– Значит, его накажут, – отозвался констебль.
Подошли двое мужчин, схожих с Вулфриком телосложением. «Отец и старший брат», – догадался Ральф. Бросая сердитые взгляды на сквайра, они помогли Вулфрику встать на ноги.
– Сквайр ударил первым, – заговорил Перкин, толстяк с хитрым лицом.
– Этот крестьянин толкнул меня! – возразил Ральф.
– Сквайр оскорбил невесту Вулфрика.
– Что бы там сквайр ни сказал, Вулфрику следовало подумать, прежде чем поднимать руку на слугу графа Роланда, – рассудил констебль. – Полагаю, граф потребует сурового наказания.
Отец Вулфрика подал голос:
– Скажи-ка, констебль Джон, разве вышел новый указ, что отныне людям в ливреях закон не писан?
Небольшая толпа зрителей, что уже успела собраться, встретила эти слова одобрительным гулом.
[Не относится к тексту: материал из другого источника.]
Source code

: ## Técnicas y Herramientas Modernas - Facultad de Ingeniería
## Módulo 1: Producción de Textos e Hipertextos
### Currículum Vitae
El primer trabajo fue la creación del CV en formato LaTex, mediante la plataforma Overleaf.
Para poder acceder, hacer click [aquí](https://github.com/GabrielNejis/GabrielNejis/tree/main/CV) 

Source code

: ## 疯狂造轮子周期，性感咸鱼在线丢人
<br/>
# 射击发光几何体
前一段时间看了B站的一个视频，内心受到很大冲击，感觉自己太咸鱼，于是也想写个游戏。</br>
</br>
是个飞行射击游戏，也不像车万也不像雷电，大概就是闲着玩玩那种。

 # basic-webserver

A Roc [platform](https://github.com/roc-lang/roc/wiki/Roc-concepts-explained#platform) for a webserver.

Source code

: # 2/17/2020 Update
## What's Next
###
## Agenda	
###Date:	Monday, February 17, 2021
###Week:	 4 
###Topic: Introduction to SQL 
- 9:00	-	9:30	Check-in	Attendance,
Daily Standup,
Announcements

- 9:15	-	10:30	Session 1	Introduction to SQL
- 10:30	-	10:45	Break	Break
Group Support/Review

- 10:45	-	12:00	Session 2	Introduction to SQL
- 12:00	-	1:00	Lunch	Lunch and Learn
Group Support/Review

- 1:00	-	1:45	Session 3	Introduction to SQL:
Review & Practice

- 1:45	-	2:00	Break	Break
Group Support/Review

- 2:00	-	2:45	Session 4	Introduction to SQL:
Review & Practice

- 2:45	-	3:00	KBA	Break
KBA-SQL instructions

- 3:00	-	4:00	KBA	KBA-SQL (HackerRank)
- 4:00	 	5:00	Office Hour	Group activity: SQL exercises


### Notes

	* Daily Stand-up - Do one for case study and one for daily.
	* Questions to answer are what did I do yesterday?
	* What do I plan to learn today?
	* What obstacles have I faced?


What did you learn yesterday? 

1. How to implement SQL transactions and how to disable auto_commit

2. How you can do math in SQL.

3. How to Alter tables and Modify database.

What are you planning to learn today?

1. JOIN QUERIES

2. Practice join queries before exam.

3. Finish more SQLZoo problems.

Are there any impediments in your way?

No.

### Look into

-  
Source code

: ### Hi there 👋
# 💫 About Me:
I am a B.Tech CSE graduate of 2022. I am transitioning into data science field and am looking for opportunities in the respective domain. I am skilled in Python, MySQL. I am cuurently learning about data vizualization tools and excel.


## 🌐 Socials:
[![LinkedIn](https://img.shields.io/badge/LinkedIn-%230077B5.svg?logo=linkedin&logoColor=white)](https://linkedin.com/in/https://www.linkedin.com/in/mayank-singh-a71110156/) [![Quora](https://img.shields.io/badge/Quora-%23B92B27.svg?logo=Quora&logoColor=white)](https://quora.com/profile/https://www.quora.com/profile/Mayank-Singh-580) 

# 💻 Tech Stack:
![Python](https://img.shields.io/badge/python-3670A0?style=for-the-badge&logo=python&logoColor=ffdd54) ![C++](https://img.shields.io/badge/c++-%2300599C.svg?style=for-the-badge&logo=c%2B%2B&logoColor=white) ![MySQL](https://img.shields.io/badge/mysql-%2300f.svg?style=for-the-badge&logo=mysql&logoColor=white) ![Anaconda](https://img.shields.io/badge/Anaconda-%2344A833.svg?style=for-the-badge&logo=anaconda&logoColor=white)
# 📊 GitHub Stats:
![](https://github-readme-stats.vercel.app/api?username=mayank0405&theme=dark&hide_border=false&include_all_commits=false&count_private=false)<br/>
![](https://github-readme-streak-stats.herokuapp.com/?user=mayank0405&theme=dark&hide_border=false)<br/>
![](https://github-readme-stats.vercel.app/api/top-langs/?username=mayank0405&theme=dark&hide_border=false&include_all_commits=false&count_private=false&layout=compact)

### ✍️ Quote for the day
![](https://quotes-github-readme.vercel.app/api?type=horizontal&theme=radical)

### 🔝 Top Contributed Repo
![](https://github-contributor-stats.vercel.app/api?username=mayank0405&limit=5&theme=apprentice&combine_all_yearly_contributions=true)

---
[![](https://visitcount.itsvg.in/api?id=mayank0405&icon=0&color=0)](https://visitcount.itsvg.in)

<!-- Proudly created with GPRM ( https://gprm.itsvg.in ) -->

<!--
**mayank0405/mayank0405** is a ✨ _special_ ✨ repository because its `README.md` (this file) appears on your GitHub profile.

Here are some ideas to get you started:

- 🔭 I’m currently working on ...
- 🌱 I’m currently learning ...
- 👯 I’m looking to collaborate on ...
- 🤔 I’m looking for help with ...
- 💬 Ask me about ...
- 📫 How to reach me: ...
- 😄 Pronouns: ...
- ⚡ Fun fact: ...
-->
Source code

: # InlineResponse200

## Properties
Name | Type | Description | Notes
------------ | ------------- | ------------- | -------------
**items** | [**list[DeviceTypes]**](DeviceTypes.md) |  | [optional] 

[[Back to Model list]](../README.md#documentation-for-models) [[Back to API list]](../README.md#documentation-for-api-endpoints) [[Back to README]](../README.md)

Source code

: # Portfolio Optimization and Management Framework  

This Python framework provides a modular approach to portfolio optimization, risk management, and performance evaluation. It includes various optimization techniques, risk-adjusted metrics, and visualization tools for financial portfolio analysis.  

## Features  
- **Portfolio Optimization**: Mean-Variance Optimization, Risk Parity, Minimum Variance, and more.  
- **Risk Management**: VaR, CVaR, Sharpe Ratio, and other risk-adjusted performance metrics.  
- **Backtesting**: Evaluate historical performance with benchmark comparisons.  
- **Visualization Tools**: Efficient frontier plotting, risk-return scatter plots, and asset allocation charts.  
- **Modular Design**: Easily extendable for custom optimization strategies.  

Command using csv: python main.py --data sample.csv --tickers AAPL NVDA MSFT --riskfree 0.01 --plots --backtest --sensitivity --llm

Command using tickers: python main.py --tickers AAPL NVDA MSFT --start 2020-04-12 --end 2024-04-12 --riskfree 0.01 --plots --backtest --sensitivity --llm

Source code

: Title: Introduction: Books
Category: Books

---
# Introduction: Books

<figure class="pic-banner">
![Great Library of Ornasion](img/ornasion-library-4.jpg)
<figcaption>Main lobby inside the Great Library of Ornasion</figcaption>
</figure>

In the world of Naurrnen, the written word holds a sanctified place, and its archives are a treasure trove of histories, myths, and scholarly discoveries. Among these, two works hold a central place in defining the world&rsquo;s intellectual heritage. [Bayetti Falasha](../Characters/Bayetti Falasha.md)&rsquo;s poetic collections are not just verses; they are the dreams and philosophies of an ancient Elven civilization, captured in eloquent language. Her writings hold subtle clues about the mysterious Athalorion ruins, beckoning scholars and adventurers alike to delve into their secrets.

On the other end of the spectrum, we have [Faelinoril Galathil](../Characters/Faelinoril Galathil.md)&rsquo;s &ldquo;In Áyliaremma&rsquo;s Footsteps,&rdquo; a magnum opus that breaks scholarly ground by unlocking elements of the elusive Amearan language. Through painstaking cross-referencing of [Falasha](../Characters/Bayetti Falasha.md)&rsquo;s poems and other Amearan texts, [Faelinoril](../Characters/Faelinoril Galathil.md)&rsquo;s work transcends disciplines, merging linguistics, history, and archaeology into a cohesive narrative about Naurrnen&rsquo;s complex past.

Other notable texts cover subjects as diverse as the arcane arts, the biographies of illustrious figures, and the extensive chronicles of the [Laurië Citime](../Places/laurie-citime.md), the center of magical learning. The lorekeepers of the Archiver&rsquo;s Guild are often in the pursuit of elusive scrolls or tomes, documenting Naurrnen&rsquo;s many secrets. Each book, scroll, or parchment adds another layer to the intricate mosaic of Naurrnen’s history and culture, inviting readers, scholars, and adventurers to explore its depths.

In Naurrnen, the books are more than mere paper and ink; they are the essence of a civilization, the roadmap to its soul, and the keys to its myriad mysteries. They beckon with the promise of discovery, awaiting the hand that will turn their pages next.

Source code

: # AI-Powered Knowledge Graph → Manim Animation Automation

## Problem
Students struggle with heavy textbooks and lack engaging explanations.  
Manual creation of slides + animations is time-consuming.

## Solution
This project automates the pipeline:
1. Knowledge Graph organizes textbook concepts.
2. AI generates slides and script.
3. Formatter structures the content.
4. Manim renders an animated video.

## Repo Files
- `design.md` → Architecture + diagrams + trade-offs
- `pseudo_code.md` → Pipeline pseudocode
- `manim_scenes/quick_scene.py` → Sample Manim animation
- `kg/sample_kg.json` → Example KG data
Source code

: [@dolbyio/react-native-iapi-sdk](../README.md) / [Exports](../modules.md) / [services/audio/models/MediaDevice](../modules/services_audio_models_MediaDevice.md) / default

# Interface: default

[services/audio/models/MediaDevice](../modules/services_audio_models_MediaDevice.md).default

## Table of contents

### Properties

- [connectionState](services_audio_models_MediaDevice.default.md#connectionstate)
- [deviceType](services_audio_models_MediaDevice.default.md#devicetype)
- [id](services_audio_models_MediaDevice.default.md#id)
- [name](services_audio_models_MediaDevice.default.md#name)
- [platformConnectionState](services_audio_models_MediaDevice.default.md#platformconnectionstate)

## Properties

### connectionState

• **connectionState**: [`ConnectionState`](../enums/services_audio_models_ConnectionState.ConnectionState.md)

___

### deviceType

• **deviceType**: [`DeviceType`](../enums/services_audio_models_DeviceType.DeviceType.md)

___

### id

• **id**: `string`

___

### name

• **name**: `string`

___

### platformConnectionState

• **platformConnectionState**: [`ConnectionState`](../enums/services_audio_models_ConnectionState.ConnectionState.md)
Молодые сквайры частенько вели себя вызывающе и нередко избегали наказания, поскольку носили цвета какого-нибудь барона, что глубоко оскорбляло законопослушных торговцев и крестьян.
– Я невестка графа и все видела, – вмешалась леди Филиппа. Она говорила негромко, мелодично, но уверенно, как человек, облеченный властью. Ральф ждал, что она его защитит, но вместо того леди сказала: – Мне грустно это признавать, но вина лежит исключительно на Ральфе. Он распускал руки совершенно недопустимым образом.
– Благодарю вас, миледи, – почтительно отозвался констебль Джон, а потом, обращаясь уже только к ней, понизил голос: – Но думаю, графу не понравится, если крестьянский сын избегнет наказания.
Филиппа задумчиво кивнула:
– Пожалуй, нам ни к чему долгое разбирательство. Посадите парня в колодки на двадцать четыре часа: в его возрасте это не повредит, – но все будут знать, что справедливость восторжествовала. Граф останется доволен, ручаюсь вам.
Джон медлил. Ральф видел, что ему не нравится получать приказы от кого-либо, кроме хозяина города, то бишь приора Кингсбриджа, однако решение Филиппы, несомненно, подходило всем заинтересованным сторонам. Сам бы Ральф, конечно, предпочел, чтобы Вулфрика высекли, но подозревал, что выглядит в глазах других вовсе не героем, а если потребует более сурового наказания, может выйти еще хуже.
Наконец Джон произнес:
– Что ж, леди Филиппа, будь по-вашему, если вы берете на себя эту ответственность.
– Беру.
– Хорошо.
Констебль взял Вулфрика за руку и повел прочь. Крестьянин быстро пришел в себя и шагал твердо. За ним двинулись родичи. Пока он будет сидеть в колодках, они наверняка станут носить ему еду и воду и будут отгонять всех, кому захочется над ним потешиться.
Мерфин спросил у Ральфа:
– Ты как?
Сквайру казалось, будто его лицо вспухло, точно переполненный мочевой пузырь. Глаза заплыли, все болело, говорить получалось лишь гундосо.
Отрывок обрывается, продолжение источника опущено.